Remember, the me-first, “he who dies with the most toys wins” way of doing business is akin to a ten year old’s approach to life. Ten year olds want to play king of the mountain and are notoriously ruthless in their dealings with one another. They are often entirely insensitive to each others feelings wanting nothing more than to cut each other down to the aggrandizement of their own ego’s. That is what it is like to be ten years old.

When the Soviet Union fell apart the remnants tried to instantly shift to a western style of capitalism and they have failed miserably because they plunged into a ten year old version of capitalism. The system was plagued by corruption so massive that it has failed to thrive. This will happen anywhere that capitalism is introduced where there is no prior experience with it. The results are that they have begun to return to a totalitarian style of government to run their economic world.

Here is the ten year old approach to doing business in a nutshell. These are some of the business practices that have fostered an increased sense of separation and made doing business a terrifying prospect for so many people because of the risk of abandonment.

  • Personal incentives were introduced to produce profits at all costs.
  • Productivity became more important than creativity and interaction.
  • Business became more about personal success than relationship.
  • Business competition intensified to the point of willingness to destroy the other.
  • Team members were pitted against each other to produce more profit.
  • Profits became more important than mutual exchange and enjoying interaction.
  • Emphasis on mutual survival shifted to personal survival.
  • Marketing and advertising became more important than quality control.
  • Business began to emphasize consumerism over improving the quality of life.
  • Commerce emphasized disposables over products built to last.
  • Profits became more important than people’s well-being, health, and longevity.
  • Higher quality products and systems no longer prevailed in the marketplace because huge companies could squash the competition and instead offer their own inferior products in attractive packaging.

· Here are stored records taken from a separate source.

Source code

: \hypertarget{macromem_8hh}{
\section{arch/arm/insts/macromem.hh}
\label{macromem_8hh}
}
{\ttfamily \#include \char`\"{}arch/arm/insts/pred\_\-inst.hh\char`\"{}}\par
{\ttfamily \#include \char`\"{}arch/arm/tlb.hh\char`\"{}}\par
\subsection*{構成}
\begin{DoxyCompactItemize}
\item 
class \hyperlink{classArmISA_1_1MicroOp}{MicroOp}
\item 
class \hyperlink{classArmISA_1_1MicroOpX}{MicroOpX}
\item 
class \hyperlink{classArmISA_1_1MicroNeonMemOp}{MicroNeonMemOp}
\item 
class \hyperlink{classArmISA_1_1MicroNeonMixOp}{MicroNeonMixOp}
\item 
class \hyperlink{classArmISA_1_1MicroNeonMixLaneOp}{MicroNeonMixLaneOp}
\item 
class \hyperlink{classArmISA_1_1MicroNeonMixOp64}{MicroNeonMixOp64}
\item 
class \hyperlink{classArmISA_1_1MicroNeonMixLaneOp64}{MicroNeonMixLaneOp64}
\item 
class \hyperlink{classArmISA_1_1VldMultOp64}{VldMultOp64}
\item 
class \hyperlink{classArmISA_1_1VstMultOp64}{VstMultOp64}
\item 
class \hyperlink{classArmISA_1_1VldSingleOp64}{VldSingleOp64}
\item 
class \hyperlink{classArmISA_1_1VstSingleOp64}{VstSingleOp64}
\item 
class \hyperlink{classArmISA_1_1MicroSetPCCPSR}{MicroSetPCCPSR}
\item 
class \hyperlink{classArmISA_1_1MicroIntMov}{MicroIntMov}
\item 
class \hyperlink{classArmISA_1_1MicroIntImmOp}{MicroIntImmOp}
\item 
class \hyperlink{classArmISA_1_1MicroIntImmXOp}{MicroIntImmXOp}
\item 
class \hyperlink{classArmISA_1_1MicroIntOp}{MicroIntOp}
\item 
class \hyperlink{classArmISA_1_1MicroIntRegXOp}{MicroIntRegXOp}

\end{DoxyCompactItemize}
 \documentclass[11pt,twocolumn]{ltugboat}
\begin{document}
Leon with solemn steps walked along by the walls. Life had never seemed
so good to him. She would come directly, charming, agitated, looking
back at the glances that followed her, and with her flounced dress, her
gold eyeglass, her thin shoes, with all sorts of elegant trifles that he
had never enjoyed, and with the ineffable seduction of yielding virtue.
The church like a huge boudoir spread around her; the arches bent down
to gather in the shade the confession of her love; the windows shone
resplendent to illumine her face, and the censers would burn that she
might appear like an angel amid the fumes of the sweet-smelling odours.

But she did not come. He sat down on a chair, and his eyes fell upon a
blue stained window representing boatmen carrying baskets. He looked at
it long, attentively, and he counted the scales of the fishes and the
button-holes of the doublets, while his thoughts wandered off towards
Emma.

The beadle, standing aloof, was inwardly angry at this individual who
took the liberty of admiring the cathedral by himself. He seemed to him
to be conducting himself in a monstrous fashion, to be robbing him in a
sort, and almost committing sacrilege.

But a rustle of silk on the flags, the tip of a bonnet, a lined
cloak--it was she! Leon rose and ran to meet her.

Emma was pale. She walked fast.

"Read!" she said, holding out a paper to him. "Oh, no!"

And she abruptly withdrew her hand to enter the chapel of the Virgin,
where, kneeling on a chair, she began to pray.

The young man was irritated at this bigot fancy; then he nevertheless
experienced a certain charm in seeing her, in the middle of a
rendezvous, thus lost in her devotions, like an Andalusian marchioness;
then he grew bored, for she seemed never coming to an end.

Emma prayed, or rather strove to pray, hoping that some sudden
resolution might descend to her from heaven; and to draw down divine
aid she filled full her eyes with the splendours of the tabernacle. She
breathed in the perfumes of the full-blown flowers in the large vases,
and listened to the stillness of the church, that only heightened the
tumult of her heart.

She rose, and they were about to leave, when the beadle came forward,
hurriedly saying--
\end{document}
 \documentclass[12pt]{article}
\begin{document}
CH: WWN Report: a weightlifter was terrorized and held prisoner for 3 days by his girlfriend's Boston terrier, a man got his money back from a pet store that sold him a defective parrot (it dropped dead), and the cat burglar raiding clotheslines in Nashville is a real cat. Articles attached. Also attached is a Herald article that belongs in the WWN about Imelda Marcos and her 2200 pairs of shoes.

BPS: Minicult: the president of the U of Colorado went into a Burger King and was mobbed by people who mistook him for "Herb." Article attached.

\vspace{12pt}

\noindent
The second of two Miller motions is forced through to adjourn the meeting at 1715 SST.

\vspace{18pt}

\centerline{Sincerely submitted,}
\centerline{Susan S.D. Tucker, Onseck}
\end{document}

Fortunately evolution is a fact of life and a great many human beings do not carry the values and mentality of ten year olds any more even if that is the prevailing system left over from a former era. Many people have moved on, have become more mature, and desire a more sophisticated way of interacting that values relationship, belonging, and connectedness. They struggle with the present system and often suffer at the hands of ruthless competition.

A more mature business environment might include the following policies:

  • Companies are given incentives to relocate or retrain employees who have been let go due to downsizing (tax breaks).
  • Taxes are levied on what is discouraged (pollution) rather than what is desired (productivity).
  • Business schools offer required courses in the importance of relationship in the work environment.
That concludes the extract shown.